Describe the typical presentation of someone who develops bony nerve root entrapment
Typically a person of either sex usually over forty who has a previous history of backache of a mechanical type.
These patients are usually known back sufferers who develop new symptoms of leg pain radiating to the foot, usually made worse by exercise (spinal claudication)
- Episodes are usually acute and recurrent they may remain mild or may progress to affect the patient’s lifestyle.
What is the management of bony nerve entrapment ?
Physiotherapy is unlikely to help and should pain be severe then surgery may be necessary.
Removal of the disc in such patients may make the condition worse and removal of bone is needed to free trapped nerve roots. This may result in disturbance in spinal stability and lead to a need for fusion of the affected vertebrae. The decision to operate is entirely determined by the severity of the patient’s symptoms.
Define what spinal claudication is
back and leg pain radiating to the foot (nerve root pain), usually made worse by exercise
What is cervical spondylosis ?
This is degeneration of the intervertebral disc in the cervical spine leading to increased loading of the facet joints, which then develop secondary osteoarthritis.
Who does cervical spondylosis typically occur in ?
People who are aged over forty and is more frequent in females than males
What are the main clinical features of cervical spondylosis ?
Patients will complain of slow onset stiffness and dull neck pain which can radiate locally to shoulders/upper arms and the occiput. They may also experience tingling in the arms
Spondylosis can be progressive resulting in localising neurological signs such as loss of sensation, muscle weakness, numbness to develop as bony nerve root entrapment can occur possibly due to osteophyte formation with the progression of secondary OA potentially developing
What is the treatment of cervical spondylosis ?

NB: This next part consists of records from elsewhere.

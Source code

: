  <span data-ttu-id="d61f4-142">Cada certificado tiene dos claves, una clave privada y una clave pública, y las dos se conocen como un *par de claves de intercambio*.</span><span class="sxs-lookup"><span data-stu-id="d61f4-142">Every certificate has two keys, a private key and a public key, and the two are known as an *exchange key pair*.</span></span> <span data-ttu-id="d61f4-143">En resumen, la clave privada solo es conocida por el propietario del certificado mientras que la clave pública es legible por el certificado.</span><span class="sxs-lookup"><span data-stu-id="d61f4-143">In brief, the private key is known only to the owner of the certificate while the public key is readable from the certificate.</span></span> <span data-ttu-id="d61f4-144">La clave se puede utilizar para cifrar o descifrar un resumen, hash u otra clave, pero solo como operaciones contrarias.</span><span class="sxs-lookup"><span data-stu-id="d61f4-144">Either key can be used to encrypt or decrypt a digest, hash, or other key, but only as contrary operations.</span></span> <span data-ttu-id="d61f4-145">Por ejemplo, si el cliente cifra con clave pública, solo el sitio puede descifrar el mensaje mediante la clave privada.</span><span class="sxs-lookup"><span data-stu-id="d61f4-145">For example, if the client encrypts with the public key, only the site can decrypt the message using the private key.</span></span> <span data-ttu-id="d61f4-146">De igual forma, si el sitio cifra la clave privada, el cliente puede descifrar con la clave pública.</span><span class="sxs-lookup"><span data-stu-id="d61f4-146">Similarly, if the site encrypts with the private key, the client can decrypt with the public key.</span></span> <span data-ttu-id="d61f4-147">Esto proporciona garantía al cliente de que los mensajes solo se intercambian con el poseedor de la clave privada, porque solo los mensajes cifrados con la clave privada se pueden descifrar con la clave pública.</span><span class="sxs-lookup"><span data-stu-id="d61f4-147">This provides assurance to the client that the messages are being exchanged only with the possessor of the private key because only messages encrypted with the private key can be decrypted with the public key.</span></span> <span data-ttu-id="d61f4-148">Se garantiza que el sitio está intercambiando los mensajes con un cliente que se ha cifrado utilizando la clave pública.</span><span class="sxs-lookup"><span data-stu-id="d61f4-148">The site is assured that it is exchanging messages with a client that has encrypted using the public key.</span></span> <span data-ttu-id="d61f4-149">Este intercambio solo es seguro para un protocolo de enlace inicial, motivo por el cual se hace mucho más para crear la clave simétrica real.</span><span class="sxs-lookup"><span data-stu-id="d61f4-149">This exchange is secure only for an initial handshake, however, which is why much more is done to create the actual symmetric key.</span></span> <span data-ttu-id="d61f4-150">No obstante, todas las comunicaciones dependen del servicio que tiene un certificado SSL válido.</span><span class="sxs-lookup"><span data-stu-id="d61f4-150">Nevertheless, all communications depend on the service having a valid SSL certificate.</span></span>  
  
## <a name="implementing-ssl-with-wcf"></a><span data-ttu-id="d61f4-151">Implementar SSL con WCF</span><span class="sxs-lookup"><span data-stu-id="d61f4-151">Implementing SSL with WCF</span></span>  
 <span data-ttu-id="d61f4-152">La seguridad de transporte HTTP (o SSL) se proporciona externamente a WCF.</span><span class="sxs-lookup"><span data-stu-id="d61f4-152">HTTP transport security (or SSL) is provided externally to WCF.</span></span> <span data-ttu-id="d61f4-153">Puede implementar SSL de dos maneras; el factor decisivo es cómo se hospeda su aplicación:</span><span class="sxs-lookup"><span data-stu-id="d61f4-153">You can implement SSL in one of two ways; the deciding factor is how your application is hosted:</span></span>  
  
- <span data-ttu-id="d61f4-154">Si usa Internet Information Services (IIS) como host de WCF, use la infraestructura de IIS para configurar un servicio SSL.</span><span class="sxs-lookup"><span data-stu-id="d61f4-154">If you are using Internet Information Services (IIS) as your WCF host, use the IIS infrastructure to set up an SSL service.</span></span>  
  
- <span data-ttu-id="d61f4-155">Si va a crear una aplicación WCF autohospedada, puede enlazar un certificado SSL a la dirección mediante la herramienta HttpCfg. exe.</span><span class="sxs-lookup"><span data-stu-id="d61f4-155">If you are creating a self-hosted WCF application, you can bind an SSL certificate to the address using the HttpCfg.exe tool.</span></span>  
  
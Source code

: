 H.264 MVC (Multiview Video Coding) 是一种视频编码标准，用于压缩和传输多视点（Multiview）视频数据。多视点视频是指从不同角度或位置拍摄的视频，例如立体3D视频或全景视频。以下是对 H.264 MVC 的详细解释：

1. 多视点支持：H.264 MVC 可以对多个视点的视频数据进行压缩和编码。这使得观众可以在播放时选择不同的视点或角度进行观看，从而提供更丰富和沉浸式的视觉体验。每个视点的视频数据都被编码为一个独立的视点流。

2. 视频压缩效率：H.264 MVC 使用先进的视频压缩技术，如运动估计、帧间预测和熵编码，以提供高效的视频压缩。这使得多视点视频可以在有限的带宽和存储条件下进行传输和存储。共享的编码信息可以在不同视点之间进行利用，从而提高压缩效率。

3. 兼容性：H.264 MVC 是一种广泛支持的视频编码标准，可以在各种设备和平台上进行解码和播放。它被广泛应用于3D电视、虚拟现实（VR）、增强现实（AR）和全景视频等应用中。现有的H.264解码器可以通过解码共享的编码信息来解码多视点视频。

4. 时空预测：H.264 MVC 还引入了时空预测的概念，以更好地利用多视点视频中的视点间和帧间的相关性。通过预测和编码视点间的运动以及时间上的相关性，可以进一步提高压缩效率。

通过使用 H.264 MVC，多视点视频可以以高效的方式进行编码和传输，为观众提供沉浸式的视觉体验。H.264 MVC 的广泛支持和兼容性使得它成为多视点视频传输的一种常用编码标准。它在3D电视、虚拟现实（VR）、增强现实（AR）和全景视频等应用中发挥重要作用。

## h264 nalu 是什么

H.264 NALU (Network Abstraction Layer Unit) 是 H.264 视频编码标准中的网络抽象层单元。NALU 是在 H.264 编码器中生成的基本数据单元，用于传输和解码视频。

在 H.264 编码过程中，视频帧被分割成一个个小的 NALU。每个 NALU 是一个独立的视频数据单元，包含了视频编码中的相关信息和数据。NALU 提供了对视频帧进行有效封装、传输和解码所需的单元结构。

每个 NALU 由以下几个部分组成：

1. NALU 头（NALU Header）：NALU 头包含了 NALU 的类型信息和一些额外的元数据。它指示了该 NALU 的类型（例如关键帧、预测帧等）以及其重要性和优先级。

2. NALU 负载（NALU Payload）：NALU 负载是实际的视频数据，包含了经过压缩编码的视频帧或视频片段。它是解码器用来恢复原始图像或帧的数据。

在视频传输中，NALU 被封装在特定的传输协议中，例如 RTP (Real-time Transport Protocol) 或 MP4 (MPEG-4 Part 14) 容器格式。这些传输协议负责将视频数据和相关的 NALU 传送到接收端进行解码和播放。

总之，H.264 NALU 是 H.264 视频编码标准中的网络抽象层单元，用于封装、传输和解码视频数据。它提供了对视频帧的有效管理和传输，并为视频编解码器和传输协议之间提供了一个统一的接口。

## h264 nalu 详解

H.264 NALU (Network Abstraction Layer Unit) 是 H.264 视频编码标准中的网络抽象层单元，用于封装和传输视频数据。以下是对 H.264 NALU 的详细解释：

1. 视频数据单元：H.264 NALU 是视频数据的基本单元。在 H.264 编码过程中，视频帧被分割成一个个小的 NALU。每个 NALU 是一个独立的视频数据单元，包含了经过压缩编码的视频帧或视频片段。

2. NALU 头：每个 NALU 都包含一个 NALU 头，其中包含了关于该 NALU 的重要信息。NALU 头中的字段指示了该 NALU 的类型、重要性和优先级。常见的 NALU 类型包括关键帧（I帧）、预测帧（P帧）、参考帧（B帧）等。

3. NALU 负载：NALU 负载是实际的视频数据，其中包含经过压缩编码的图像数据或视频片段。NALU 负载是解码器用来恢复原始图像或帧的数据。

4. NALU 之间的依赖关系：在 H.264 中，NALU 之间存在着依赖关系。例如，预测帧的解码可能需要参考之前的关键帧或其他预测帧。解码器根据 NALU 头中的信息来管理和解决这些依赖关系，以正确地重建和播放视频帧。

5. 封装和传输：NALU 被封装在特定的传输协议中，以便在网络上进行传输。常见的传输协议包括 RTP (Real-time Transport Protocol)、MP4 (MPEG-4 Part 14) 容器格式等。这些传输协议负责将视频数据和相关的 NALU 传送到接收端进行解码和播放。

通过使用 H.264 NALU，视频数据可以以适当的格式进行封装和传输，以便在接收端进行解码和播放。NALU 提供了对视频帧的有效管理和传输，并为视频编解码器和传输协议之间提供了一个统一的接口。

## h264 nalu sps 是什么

If there are no localising neurological signs, treatment consists of analgesics, non steroidal anti-inflammatory (NSAI) agents, the use of a soft collar, and physiotherapy to relieve muscle spasm
The patient should be warned that it is usual, as in the lumbar spine, for recurrent attacks to occur.
If nerve root entrapment is confirmed (localising neurological signs will be present), surgical fusion of the vertebrae and decompression of the nerve root may be necessary.
Which discs in the cervical region are more likely to prolapse ?
The lower cervical discs are most likely, just like in the lumbar region
Describe the presentation of someone with a cervical disc prolapse
They cause neck pain and potentially nerve root compression. So therefore present very similar to cervical spondylosis
Neck pain which can radiate locally to shoulders/upper arms and the occiput.
If nerve root compression occurs then localising neurological signs of muscle weakness, loss of sensation/ numbness can be present
What are some useful ways to help distinguish between cervical spondylosis and cervical disc prolapse ?
Differentiating between the conditions can be difficult, although sufferers from disc disease tend to have no previous history of neck trouble. Also, following disc prolapse, the neck muscles may be in spasm and the movement of the neck is severely restricted.
What is the management of Cervical disc prolapses ?
Most people recover with resting, gentle traction and wearing a supporting collar.
If localising signs are marked, or symptoms do not regress, then surgery and fusion of the affected vertebrae may be necessary.